Mr Clegg said the country was still paying off “a huge, huge national deficit which we inherited and we have to work on some ways of paying it off. That is why we should not dismiss tolling out of hand.

“Simply to say no to a toll is not necessarily the best way of finding the money for the A14.”

He insisted he was “not deaf to the controversy surrounding this issue” and said consultation was still ongoing.

“I wouldn’t support the idea that a toll should pay for the whole cost of the A14 upgrade – the idea is that tolling pays for some part of it,” he said.

Responding to questioning about widespread opposition to the toll – that included dockers at Felixstowe to residents worried about Cambridgeshire side roads being a “rat-run” – he said much would depend on the price at which the toll was fixed.

“It depends on what level you set the toll and exactly whether people get used to a toll rate when it is set. It is very difficult to predict the effect on neighbouring roads.”
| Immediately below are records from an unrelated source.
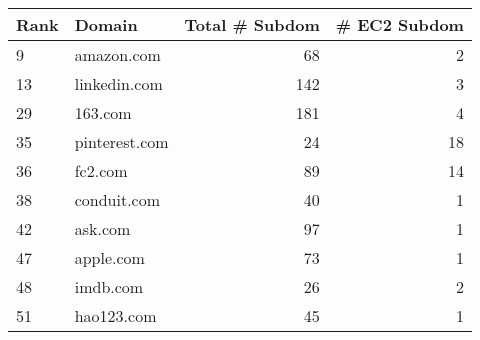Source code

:\begin{tabular}{|l|l|r|r|}
\hline
\textbf{Rank} & \textbf{Domain} & \textbf{Total \# Subdom} & \textbf{\# EC2
    Subdom}\\ 
\hline
9      & amazon.com  & 68 & 2\\
13      & linkedin.com  & 142  & 3\\
29      & 163.com    & 181 & 4    \\
35      & pinterest.com  &  24  & 18\\
36      & fc2.com   &  89 &  14\\
38      & conduit.com  & 40 &  1\\
42      & ask.com   &   97&  1 \\
47      & apple.com   &  73&  1\\
48     & imdb.com    &  26&  2 \\
51     & hao123.com    & 45 & 1\\
\hline
\end{tabular}


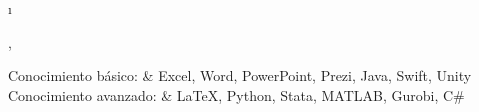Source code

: \documentclass[a4paper,10pt]{article}
\newcommand{\tablength}{}
\newcommand{\setCols}[1]{			%
	\ifnum0=\i						%
		\ifdim0cm=#1				%
			\def \firstCol {r}		%
		\else						%
			\def \firstCol {p{#1}}		%
		\fi						%
	\else \ifnum1=\i				%
		\ifdim0cm=#1				%
			\def \secondCol {l}		%
		\else						%
			\def \secondCol{p{#1}}	%
		\fi						%
	\else \ifnum2=\i				%
		\ifnum0=#1				%
			\def \sep {}			%
		\else						%
			\def \sep {|}			%
		\fi						%
	\fi \fi \fi						%
	\advance\i by1					%
}
\newcommand{\tab}[1]{					%
	\newcount\i						%
	\forlistloop{\setCols}{\tablength}		%
	\begin{tabular}{\firstCol \sep \secondCol}	%
		#1							%
	\end{tabular} \\						%
}
\begin{document}
\tab{
Conocimiento básico:
	& Excel, Word, PowerPoint, Prezi, Java, Swift, Unity 	\\

Conocimiento avanzado:
	& {\LaTeX}, Python, Stata, MATLAB, Gurobi, C\#	\\
}


%		
%		
%		
%		
%		
\end{document}
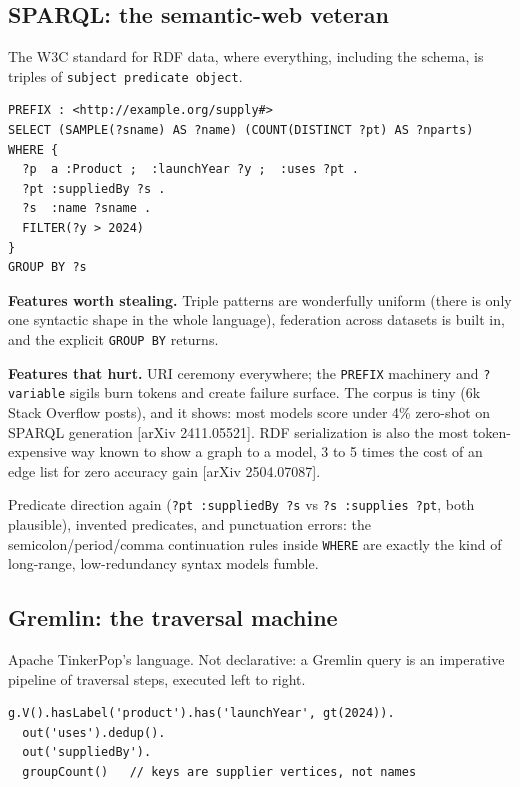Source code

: \documentclass[11pt]{article}
\begin{document}
\subsection{SPARQL: the semantic-web veteran}

The W3C standard for RDF data, where everything, including the schema, is triples of \texttt{subject predicate object}.

\begin{lstlisting}[style=old,morekeywords={SELECT,WHERE,GROUP,BY,COUNT,DISTINCT,AS,FILTER,PREFIX,a}]
PREFIX : <http://example.org/supply#>
SELECT (SAMPLE(?sname) AS ?name) (COUNT(DISTINCT ?pt) AS ?nparts)
WHERE {
  ?p  a :Product ;  :launchYear ?y ;  :uses ?pt .
  ?pt :suppliedBy ?s .
  ?s  :name ?sname .
  FILTER(?y > 2024)
}
GROUP BY ?s
\end{lstlisting}

\textbf{Features worth stealing.} Triple patterns are wonderfully uniform (there is only one syntactic shape in the whole language), federation across datasets is built in, and the explicit \texttt{GROUP BY} returns.

\textbf{Features that hurt.} URI ceremony everywhere; the \texttt{PREFIX} machinery and \texttt{?variable} sigils burn tokens and create failure surface. The corpus is tiny (6k Stack Overflow posts), and it shows: most models score under 4\% zero-shot on SPARQL generation [arXiv 2411.05521]. RDF serialization is also the most token-expensive way known to show a graph to a model, 3 to 5 times the cost of an edge list for zero accuracy gain [arXiv 2504.07087].

\begin{failbox}
Predicate direction again (\texttt{?pt :suppliedBy ?s} vs \texttt{?s :supplies ?pt}, both plausible), invented predicates, and punctuation errors: the semicolon/period/comma continuation rules inside \texttt{WHERE} are exactly the kind of long-range, low-redundancy syntax models fumble.
\end{failbox}

\subsection{Gremlin: the traversal machine}

Apache TinkerPop's language. Not declarative: a Gremlin query is an imperative pipeline of traversal steps, executed left to right.

\begin{lstlisting}[style=old,morekeywords={hasLabel,has,out,in,gt,groupCount,by,values,g,V,unfold,dedup,select,name}]
g.V().hasLabel('product').has('launchYear', gt(2024)).
  out('uses').dedup().
  out('suppliedBy').
  groupCount()   // keys are supplier vertices, not names
\end{lstlisting}
\end{document}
Mr Clegg was visiting a nursery in Cambridge to look at improved childcare provision in action.

“There is no point in the Government making announcements that include new entitlements for children if you don’t go and take a look for yourself,” he said.

Proposals for the A14 include a new Huntingdon bypass, new junctions and the demolition of the Huntingdon railway viaduct. The upgraded section of the A14 would be tolled.